Here’s some of the reasons why Manafort should be congratulated for somehow still remaining sane:

  1. Trump went after the family of a deceased Gold Star soldier who lost his life in Iraq. After he “started it,” he then claimed like a toddler that the father of the fallen hero was saying bad things about him everywhere. (Melania finally put him on time out and took his Twitter account away)
  2. He stated that Barack Obama founded ISIS. Was this supposed to be an insult or a display of his brain power? Because I’m pretty sure that anybody who thinks that’s true needs to dragged out of the room and right back to preschool for some education.
  3. Reports emerged about his interest in nuclear weapons. Great idea, Donald; let’s go ahead and start WWIII and destroy humanity as the legacy of a Trump Oh, wait, none of us will be around to remember that legacy. Still, if Trump gets elected president, tell him to bring out those nukes and save us all a lot of pain. I’d take atomic annihilation of the human race over 4-8 years of his leadership.
  4. He implied the assassination of Hillary Clinton by having her “taken care of” by the “Second Amendment People.” No matter how much people like their guns in America, and how much of a walking Jerry Springer show Trump is, they’re not a mindless lynch mob (I think anyway). Speaking of mindless lynch mobs, suddenly it feels unfair to compare Trump to Jerry Springer—because Springer seems classy whenever I do.

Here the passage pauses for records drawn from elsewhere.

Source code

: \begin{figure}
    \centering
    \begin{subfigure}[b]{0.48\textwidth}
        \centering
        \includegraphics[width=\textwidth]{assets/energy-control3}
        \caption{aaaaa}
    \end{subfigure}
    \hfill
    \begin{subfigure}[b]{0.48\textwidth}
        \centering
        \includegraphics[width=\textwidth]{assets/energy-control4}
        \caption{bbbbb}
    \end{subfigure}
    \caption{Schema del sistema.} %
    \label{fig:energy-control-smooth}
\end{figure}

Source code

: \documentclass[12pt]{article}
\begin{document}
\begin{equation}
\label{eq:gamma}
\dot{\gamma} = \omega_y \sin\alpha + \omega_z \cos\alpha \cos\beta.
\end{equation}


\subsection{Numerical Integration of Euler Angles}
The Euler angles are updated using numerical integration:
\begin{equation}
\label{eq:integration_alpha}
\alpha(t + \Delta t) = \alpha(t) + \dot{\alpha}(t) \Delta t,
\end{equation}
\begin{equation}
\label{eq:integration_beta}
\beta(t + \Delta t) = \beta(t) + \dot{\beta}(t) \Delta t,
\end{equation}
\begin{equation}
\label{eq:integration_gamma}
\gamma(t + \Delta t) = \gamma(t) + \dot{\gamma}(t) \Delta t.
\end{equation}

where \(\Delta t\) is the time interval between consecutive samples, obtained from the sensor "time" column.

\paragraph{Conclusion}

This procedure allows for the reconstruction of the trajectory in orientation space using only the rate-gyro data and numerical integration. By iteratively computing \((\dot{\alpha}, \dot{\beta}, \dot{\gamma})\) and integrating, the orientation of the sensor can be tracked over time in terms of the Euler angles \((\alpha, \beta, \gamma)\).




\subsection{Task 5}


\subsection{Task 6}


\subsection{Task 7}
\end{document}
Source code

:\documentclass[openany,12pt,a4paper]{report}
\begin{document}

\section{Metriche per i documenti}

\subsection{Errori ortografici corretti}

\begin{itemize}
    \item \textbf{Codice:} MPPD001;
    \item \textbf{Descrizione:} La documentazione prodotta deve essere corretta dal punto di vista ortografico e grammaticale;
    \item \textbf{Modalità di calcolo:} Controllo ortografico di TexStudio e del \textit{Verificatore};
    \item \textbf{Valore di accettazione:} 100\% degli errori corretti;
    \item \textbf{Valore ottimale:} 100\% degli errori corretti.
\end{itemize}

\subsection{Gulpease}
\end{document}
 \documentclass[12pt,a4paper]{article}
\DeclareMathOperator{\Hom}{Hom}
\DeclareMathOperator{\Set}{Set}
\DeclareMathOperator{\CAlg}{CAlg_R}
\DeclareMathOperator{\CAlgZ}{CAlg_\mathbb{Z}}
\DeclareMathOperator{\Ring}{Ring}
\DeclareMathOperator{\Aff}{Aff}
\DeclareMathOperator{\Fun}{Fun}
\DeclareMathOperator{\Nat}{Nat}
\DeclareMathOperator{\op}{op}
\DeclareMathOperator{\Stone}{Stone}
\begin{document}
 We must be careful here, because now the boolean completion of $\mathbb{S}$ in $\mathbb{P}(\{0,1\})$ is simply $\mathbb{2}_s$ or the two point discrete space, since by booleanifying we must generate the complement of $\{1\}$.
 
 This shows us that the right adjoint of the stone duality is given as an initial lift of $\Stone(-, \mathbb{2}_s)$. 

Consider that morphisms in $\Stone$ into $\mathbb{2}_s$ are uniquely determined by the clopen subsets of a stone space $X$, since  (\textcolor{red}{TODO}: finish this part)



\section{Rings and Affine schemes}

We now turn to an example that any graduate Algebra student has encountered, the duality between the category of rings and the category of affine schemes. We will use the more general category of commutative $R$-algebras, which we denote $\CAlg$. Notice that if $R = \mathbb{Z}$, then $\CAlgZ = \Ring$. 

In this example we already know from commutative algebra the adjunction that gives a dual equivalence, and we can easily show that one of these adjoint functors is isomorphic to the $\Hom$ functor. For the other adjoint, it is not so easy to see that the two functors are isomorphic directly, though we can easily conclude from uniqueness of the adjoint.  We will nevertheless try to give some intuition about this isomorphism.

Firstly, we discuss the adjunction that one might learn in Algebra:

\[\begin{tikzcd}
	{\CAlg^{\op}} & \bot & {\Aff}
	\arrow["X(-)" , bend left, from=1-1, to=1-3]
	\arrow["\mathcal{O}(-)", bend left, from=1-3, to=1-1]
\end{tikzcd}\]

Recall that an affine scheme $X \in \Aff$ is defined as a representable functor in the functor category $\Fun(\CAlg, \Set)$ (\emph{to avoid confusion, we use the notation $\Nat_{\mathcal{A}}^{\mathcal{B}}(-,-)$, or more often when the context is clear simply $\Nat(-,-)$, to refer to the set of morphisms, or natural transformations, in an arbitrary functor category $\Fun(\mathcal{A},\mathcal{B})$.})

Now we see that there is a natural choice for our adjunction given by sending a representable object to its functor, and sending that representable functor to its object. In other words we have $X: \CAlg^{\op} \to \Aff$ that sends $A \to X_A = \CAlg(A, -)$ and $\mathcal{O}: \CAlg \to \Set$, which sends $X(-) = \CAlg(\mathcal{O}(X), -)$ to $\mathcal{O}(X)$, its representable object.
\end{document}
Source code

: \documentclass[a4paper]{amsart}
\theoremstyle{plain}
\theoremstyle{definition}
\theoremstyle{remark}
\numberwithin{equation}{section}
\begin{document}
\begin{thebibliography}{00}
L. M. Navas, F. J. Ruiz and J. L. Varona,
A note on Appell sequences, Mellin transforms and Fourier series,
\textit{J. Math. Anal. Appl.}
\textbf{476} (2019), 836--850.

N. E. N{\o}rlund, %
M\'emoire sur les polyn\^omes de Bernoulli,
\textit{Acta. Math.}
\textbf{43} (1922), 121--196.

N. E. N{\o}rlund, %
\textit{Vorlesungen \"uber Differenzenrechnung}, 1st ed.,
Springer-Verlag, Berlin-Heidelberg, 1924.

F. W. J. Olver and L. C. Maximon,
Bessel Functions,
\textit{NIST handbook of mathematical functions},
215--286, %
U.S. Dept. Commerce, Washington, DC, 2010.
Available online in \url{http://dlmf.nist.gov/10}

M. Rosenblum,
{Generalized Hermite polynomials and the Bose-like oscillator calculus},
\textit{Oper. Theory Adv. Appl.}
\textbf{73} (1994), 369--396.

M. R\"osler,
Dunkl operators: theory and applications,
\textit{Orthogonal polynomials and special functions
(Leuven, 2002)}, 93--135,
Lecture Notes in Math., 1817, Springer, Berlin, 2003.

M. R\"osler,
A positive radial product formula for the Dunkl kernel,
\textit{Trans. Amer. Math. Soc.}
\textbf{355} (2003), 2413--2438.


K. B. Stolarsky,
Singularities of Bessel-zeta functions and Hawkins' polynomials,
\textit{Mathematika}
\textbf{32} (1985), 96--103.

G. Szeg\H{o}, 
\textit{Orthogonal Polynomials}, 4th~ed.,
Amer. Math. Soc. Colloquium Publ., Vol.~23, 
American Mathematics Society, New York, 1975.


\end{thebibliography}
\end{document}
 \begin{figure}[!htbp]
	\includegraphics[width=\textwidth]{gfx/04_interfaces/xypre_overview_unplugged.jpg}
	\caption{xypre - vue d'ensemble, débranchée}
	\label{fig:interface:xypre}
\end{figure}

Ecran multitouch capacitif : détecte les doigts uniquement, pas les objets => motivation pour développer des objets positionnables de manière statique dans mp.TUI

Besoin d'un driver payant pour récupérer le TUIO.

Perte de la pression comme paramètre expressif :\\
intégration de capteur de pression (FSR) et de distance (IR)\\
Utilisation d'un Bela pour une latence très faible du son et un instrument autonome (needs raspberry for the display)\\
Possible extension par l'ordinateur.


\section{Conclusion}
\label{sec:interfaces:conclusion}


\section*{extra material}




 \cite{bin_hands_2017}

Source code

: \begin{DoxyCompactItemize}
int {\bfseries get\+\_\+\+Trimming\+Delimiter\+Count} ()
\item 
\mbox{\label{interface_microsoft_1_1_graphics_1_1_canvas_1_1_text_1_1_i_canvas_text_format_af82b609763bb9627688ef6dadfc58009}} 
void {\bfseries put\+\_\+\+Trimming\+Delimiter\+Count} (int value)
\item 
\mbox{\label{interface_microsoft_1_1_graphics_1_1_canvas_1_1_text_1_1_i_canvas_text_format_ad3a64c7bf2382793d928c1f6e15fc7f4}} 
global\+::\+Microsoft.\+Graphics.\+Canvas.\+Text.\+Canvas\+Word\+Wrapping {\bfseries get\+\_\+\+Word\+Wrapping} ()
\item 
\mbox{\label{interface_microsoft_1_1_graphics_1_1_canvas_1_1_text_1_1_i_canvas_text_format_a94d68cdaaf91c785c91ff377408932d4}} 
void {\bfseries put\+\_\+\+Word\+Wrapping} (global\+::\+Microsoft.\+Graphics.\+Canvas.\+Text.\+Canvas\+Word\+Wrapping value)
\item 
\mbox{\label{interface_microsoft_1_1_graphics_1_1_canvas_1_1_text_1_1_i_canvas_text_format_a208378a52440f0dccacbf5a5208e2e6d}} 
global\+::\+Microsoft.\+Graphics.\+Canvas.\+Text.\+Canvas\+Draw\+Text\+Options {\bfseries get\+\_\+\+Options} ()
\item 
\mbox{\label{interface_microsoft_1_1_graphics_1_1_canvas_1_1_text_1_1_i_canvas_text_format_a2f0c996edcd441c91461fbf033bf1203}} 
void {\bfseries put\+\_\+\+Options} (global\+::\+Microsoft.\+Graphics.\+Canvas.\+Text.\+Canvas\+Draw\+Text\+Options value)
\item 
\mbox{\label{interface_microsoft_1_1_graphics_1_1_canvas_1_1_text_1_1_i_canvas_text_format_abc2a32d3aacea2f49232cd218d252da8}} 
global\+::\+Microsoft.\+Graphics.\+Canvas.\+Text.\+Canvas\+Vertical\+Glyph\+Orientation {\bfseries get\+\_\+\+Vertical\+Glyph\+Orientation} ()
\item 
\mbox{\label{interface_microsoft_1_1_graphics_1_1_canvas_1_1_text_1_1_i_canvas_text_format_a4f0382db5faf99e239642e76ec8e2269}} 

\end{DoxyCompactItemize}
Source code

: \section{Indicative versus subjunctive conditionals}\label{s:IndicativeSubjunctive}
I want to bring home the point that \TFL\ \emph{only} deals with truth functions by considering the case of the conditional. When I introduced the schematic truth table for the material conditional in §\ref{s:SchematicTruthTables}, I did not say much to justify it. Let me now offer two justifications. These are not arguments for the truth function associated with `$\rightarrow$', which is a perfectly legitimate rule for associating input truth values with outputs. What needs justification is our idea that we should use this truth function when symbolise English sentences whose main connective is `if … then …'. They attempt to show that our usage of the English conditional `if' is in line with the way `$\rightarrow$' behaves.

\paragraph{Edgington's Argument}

Trump’s biggest problem for the Republicans is that he not only comes without a filter, but also without a remote control and a fairy godmother.

If he did, they could hit the “off” button and then force him to look in a mirror at his horrible hair while he chanted insults at himself. Not only would this strategy make him see how bad he looks (pun intended) while he’s condescending others, but hopefully it would force up some Hail Mary until midnight magic and get the guy to listen to their advice.

Too bad we aren’t in a cartoon, guys, because for a second there, due to his complete lack of reality during his speeches, all of the violence and talk of guns, and his animated hair, I almost thought Warner Bros. recruited Trump to be Elmer Fudd’s sidekick.

The latest reason why the G.O.P. would love to shove an old, smelly dirty sock in Trump’s mouth

Trump said he may not even want to be president if he actually manages to pull a “wabbit” out of his hair piece and win. But it will take far more than a magician and better hair to impress the RNC. Many Republicans fear association with Trump will result in re-election losses, as proven by John McCain’s current struggle to retain his seat, and are disassociating from Trump.

Also, the RNC doesn’t want to invest anymore of the raised $82 million in funds for all their re-election campaigns into Trump’s now that he’s the destructive party albatross. This talk can be heard straight from the RNC. But instead of Coleridge’s lines reverberating from them, the Republican version sounds more like: “Voters voters everywhere and all the Republicans did shrink.

/Voters, voters everywhere, and Trump won’t stop to think.” Less poetically speaking, Trump’s fired.